Q: Luxembourg’s economy has been growing strongly and the fiscal position has been strong. How is the implementation of international tax initiatives going to affect that position, considering the country’s attractive tax system?

A: Many observers over the past couple of years have been surprised at how the base erosion and profit-shifting [BEPS] initiative at the G20 level and the Organisation for Economic Co-operation and Development [OECD] level could conclude its immense work, and we now have an agreed framework with lots of proposals that all the countries are called upon to implement.

The EU has been a pioneer in this field, doing things more quickly. We have adopted two anti-tax avoidance directives in Europe and we are presently... implementing that.

I would like to underline that this was only possible because of unanimity, so Luxembourg together with all the [other countries] was very eager to go forward with this way of implementing agreed standards.

Now you are asking me what Luxembourg thinks about it and how it could affect our economy. It is key to understand that we are doing this in parallel with other countries around the world. What the OECD BEPS initiative has done is to set a framework that will apply to all [major] countries and that means that we are all changing at the same time. In other words, we are building a level playing field. And when we all change at the same time, you do not make one country less competitive than the others. That is quite different from initiatives that would be taken on an individual basis.

Q: What is your view on the initiative from the EU to create a common corporate tax base? This idea has been suggested in the past and is being reintroduced.

A: The common corporate tax base directive was originally presented many years ago and failed to convince the members. Now the European Commission has built on the success of the BEPS initiative of the OECD and the G20 to relaunch that directive. Elements of the directive are picking up on this general framework, such as bringing the tax base of all the countries closer together.

I have two points to raise on that. One is that we must make sure that we do not make Europe less competitive than the rest of the world. We need a level playing field and we need to make sure that the goal that we want to achieve, to be maybe more convergent in terms of tax base, doesn’t mean that we make Europe less competitive.

The other is that we must look carefully at what is in the BEPS initiative, what we must take over and what is nice to have. Our parliament in Luxembourg has clearly stated that we must make sure that the directive builds on subsidiarity and proportionality, so [the EU] should only decide on matters that we really need.

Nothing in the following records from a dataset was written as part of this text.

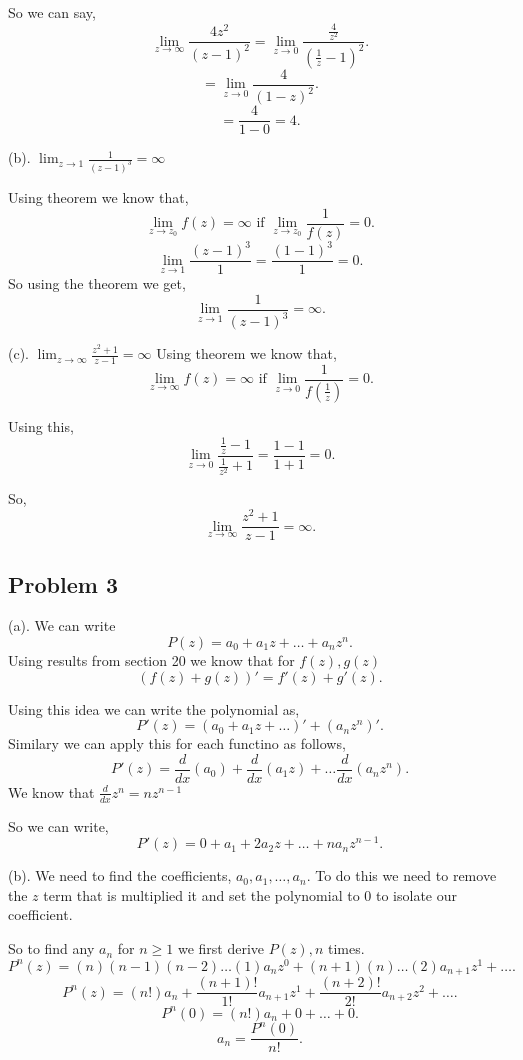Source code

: \documentclass[a4paper]{report}
\begin{document}
So we can say, \[
    \lim_{z \to \infty} \frac{4z^2}{(z-1)^2} = \lim_{z \to 0} \frac{\frac{4}{z^2}}{(\frac{1}{z} - 1)^2}
.\]
\[
    = \lim_{z \to 0} \frac{4}{(1 - z)^2}
.\] 
\[
    = \frac{4}{1-0} = 4
.\] 

(b). $\lim_{z \to 1} \frac{1}{(z-1)^3} = \infty$

Using theorem we know that, \[
    \lim_{z \to z_0} f(z) = \infty \text{ if } \lim_{z \to z_0} \frac{1}{f(z)} = 0
.\] 
\[
    \lim_{z \to 1} \frac{(z-1)^3}{1} = \frac{(1-1)^3}{1} = 0
.\] 
So using the theorem we get, \[
 \lim_{z \to 1} \frac{1}{(z-1)^3} = \infty
.\] 

(c). $\lim_{z \to \infty} \frac{z^2 + 1}{z-1} = \infty$
Using theorem we know that, \[
    \lim_{z \to \infty} f(z) = \infty \text{ if } \lim_{z \to 0} \frac{1}{f(\frac{1}{z})} = 0
.\] 

Using this, \[
    \lim_{z \to 0} \frac{\frac{1}{z} - 1}{\frac{1}{z^2} + 1} = \frac{1 - 1}{1 + 1} = 0
.\]         

So, \[
 \lim_{z \to \infty} \frac{z^2 + 1}{z-1} = \infty
.\] 



\subsection*{Problem 3}
(a).  We can write \[
P(z) = a_0 + a_1z + \dots + a_nz^n 
.\]
Using results from section 20 we know that for $f(z),g(z)$\[
    (f(z) + g(z))' = f'(z) + g'(z)
.\] 

Using this idea we can write the polynomial as, \[
    P'(z) = (a_0+ a_1z + \dots)' + (a_nz^n)'
.\] 
Similary we can apply this for each functino as follows,\[
    P'(z) = \frac{d}{dx}(a_0) + \frac{d}{dx}(a_1z) + \dots \frac{d}{dx}(a_nz^n)
.\] 
We know that $\frac{d}{dx}z^n = nz^{n - 1}$ 

So we can write, \[
    P'(z) = 0 + a_1 + 2a_2z + \dots + na_nz^{n-1}
.\] 

(b). We need to find the coefficients, $a_0,a_1,\dots,a_n$. To do this we need to remove the $z$ term that is multiplied it and set the polynomial to  $0$ to isolate our coefficient.

So to find any $a_n$  for $n \ge 1$ we first derive $P(z), n$  times.
\[
    P^{n}(z) = (n)(n-1)(n-2)\dots(1)a_nz^0 + (n+1)(n)\dots(2)a_{n+1}z^1 + \dots
.\] \[
P^{n} (z) = (n!)a_n + \frac{(n+1)!}{1!}a_{n+1}z^1 + \frac{(n+2)!}{2!}a_{n + 2}z^2 + \dots
.\] 
\[
P^n (0) = (n!)a_n + 0 + \dots + 0
.\] 
\[
a_n = \frac{P^n(0)}{n!}
.\] 
\end{document}

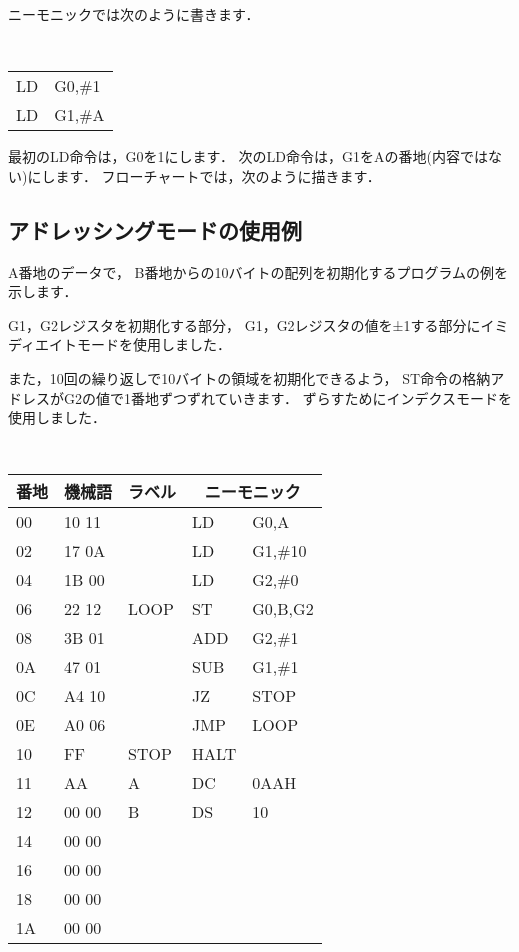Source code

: ニーモニックでは次のように書きます．
\begin{center}
{\tt
\begin{tabular}{l l}
LD & G0,\#1       \\
LD & G1,\#A       \\
\end{tabular}
}
\end{center}
最初のLD命令は，G0を1にします．
次のLD命令は，G1をAの番地(内容ではない)にします．
フローチャートでは，次のように描きます．

\begin{center}
\epsfxsize=3cm
\end{center}

\subsection{アドレッシングモードの使用例}
A番地のデータで，
B番地からの10バイトの配列を初期化するプログラムの例を示します．

G1，G2レジスタを初期化する部分，
G1，G2レジスタの値を±1する部分にイミディエイトモードを使用しました．

また，10回の繰り返しで10バイトの領域を初期化できるよう，
ST命令の格納アドレスがG2の値で1番地ずつずれていきます．
ずらすためにインデクスモードを使用しました．
\begin{center}
{\small\tt
\begin{tabular}{|l|l|l|l l|} \hline
番地 & 機械語 & ラベル & \multicolumn{2}{|c|}{ニーモニック} \\
\hline
00 & 10 11 &      & LD   & G0,A          \\
02 & 17 0A &      & LD   & G1,\#10       \\
04 & 1B 00 &      & LD   & G2,\#0        \\
06 & 22 12 & LOOP & ST   & G0,B,G2       \\
08 & 3B 01 &      & ADD  & G2,\#1        \\
0A & 47 01 &      & SUB  & G1,\#1        \\
0C & A4 10 &      & JZ   & STOP          \\
0E & A0 06 &      & JMP  & LOOP          \\
10 & FF    & STOP & HALT &               \\
11 & AA    & A    & DC   & 0AAH          \\
12 & 00 00 & B    & DS   & 10            \\
14 & 00 00 &      &      &               \\
16 & 00 00 &      &      &               \\
18 & 00 00 &      &      &               \\
1A & 00 00 &      &      &               \\
\hline
\end{tabular}
}
\end{center}

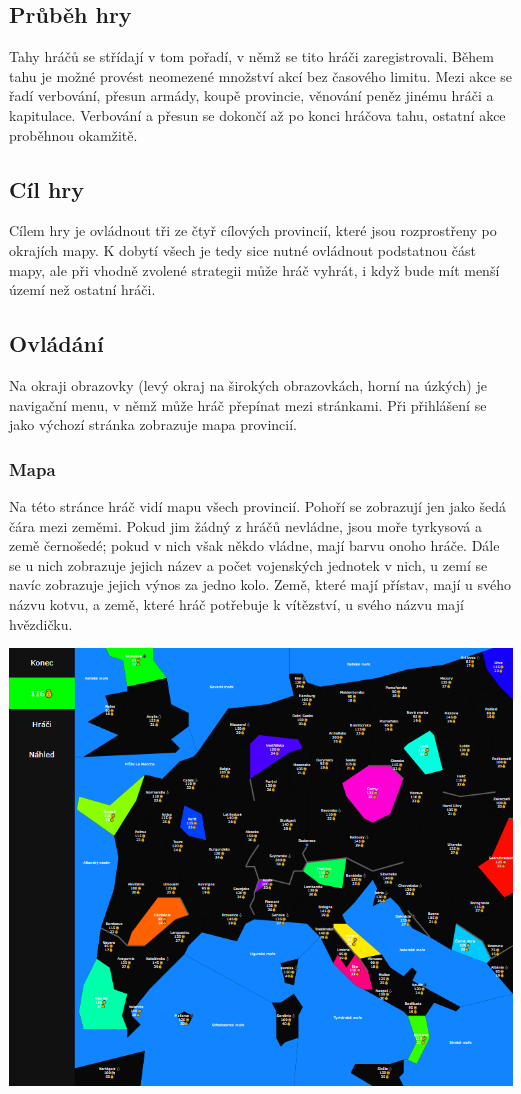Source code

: \documentclass[a4paper,12pt]{article}
\begin{document}
\subsection{Průběh hry}
Tahy hráčů se střídají v tom pořadí, v němž se tito hráči zaregistrovali. Během tahu je možné provést neomezené množství akcí bez časového limitu. Mezi akce se řadí verbování, přesun armády, koupě provincie, věnování peněz jinému hráči a kapitulace. Verbování a přesun se dokončí až po konci hráčova tahu, ostatní akce proběhnou okamžitě.
\subsection{Cíl hry}
Cílem hry je ovládnout tři ze čtyř cílových provincií, které jsou rozprostřeny po okrajích mapy. K dobytí všech je tedy sice nutné ovládnout podstatnou část mapy, ale při vhodně zvolené strategii může hráč vyhrát, i když bude mít menší území než ostatní hráči.
\subsection{Ovládání}
Na okraji obrazovky (levý okraj na širokých obrazovkách, horní na úzkých) je navigační menu, v němž může hráč přepínat mezi stránkami. Při přihlášení se jako výchozí stránka zobrazuje mapa provincií.
\subsubsection{Mapa}
Na této stránce hráč vidí mapu všech provincií. Pohoří se zobrazují jen jako šedá čára mezi zeměmi. Pokud jim žádný z hráčů nevládne, jsou moře tyrkysová a země černošedé; pokud v nich však někdo vládne, mají barvu onoho hráče. Dále se u nich zobrazuje jejich název a počet vojenských jednotek v nich, u zemí se navíc zobrazuje jejich výnos za jedno kolo. Země, které mají přístav, mají u svého názvu kotvu, a země, které hráč potřebuje k vítězství, u svého názvu mají hvězdičku.


\includegraphics[width=\textwidth]{ProvinceMap.png}
\end{document}
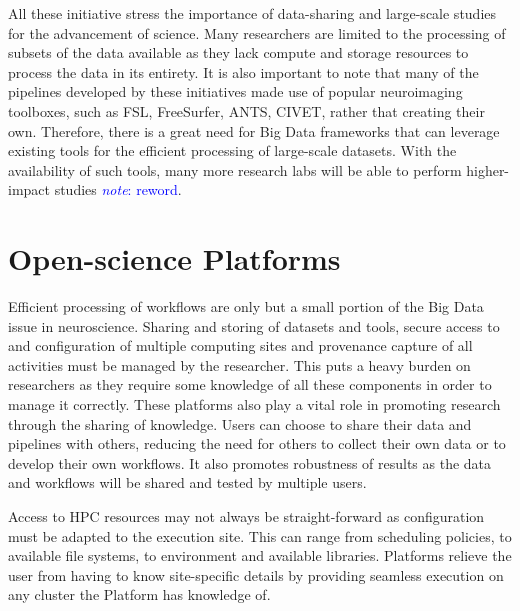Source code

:\documentclass{report}
\newcommand{\note}[1]{\textcolor{blue}{\textit{note}: #1}}
\begin{document}
            All these initiative stress the importance of data-sharing and
            large-scale studies for the advancement of science. Many researchers
            are limited to the processing of subsets of the data available as 
            they lack compute and storage resources to process the data in its
            entirety. It is also important to note that many of the pipelines 
            developed by these initiatives made use of popular neuroimaging 
            toolboxes, such as FSL, FreeSurfer, ANTS, CIVET, rather that
            creating their own. Therefore, there is a great need for Big Data
            frameworks that can leverage existing tools for the efficient 
            processing of large-scale datasets. With the availability of such 
            tools, many more research labs will be able to perform
            higher-impact studies \note{reword}.


        \section{Open-science Platforms}\label{platforms}
            Efficient processing of workflows are only but a small portion of 
            the Big Data issue in neuroscience. %
            Sharing and storing of datasets
            and tools, secure access to and configuration of multiple computing 
            sites and provenance capture of all activities must be managed by 
            the researcher. This puts a heavy burden on researchers as they 
            require some knowledge of all these components in order to manage it
            correctly. These platforms also play a vital role in promoting 
            research through the sharing of knowledge. Users can choose to share
            their data and pipelines with others, reducing the need for others 
            to collect their own data or to develop their own workflows. It 
            also promotes robustness of results as the data and workflows will 
            be shared and tested by multiple users.

            Access to HPC resources may not always be straight-forward as 
            configuration must be adapted to the execution site. This can 
            range from scheduling policies, to available file systems, to 
            environment and available libraries. Platforms relieve the user
            from having to know site-specific details by providing seamless
            execution on any cluster the Platform has knowledge of.
\end{document}
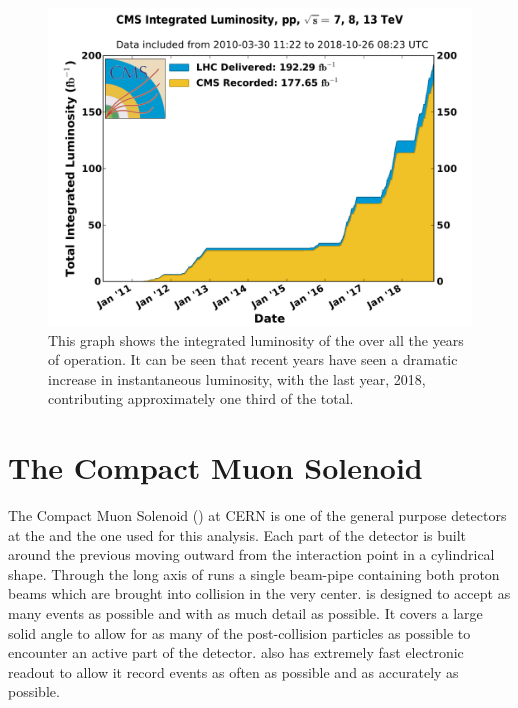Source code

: \begin{figure}[!tp]
    \centering
    \includegraphics[width=\textwidth]{figures/int_lumi_allcumulative_pp.pdf}
    \caption[
        Multi-year delivered luminosity of the \LHC
    ]    
    {
        This graph shows the integrated luminosity of the \LHC over all the years of operation.  It can be seen that recent years have seen a dramatic increase in instantaneous luminosity, with the last year, 2018, contributing approximately one third of the total.
    }
    \label{fig:lhc_delv_lumi}

\end{figure}

\section{The Compact Muon Solenoid}
The Compact Muon Solenoid (\CMS) at CERN is one of the general purpose detectors at the \LHC and the one used for this analysis.  Each part of the detector is built around the previous moving outward from the interaction point in a cylindrical shape.  Through the long axis of \CMS runs a single beam-pipe containing both proton beams which are brought into collision in the very center. \CMS is designed to accept as many events as possible and with as much detail as possible.  It covers a large solid angle to allow for as many of the post-collision particles as possible to encounter an active part of the detector.  \CMS also has extremely fast electronic readout to allow it record events as often as possible and as accurately as possible.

Q: How much of an impact will the UK leaving the EU have on Luxembourg’s economy?

A: We have to distinguish the short term from the medium term. In the short term, as has been very evident, many players in London have to prepare for [an unpredictable] future. It has become obvious that after Brexit, the UK will not be able to keep full and automatic access to the EU single market. This being understood by everybody, and many companies are looking for a foothold, a headquarters, a subsidiary inside the EU single market, and many are considering Luxembourg. Some insurers have chosen Luxembourg – a couple of companies have already communicated that – and also some in asset management and probably also some in fintech are going to choose our country. So we are very pleased about that.

On the other hand, we insist on having as strong a bridge with London as we have today. Let’s also be realistic: it is not because you lose the automatic full access to the EU single market that you cannot do business together anymore. You can do it by using a subsidiary, as for example the Swiss banks have shown in the past.

But in the medium term, what is of concern to Luxembourg, and I suppose to many countries, is that once the UK walks out of the EU, the largest financial centre in the world will not be in the EU anymore, because London will probably remain the most important financial centre. So we need to build these bridges and we need to make sure that the UK and its financial centre get the right link with Europe. We don’t want to see the financial centre of London drift away into the Atlantic.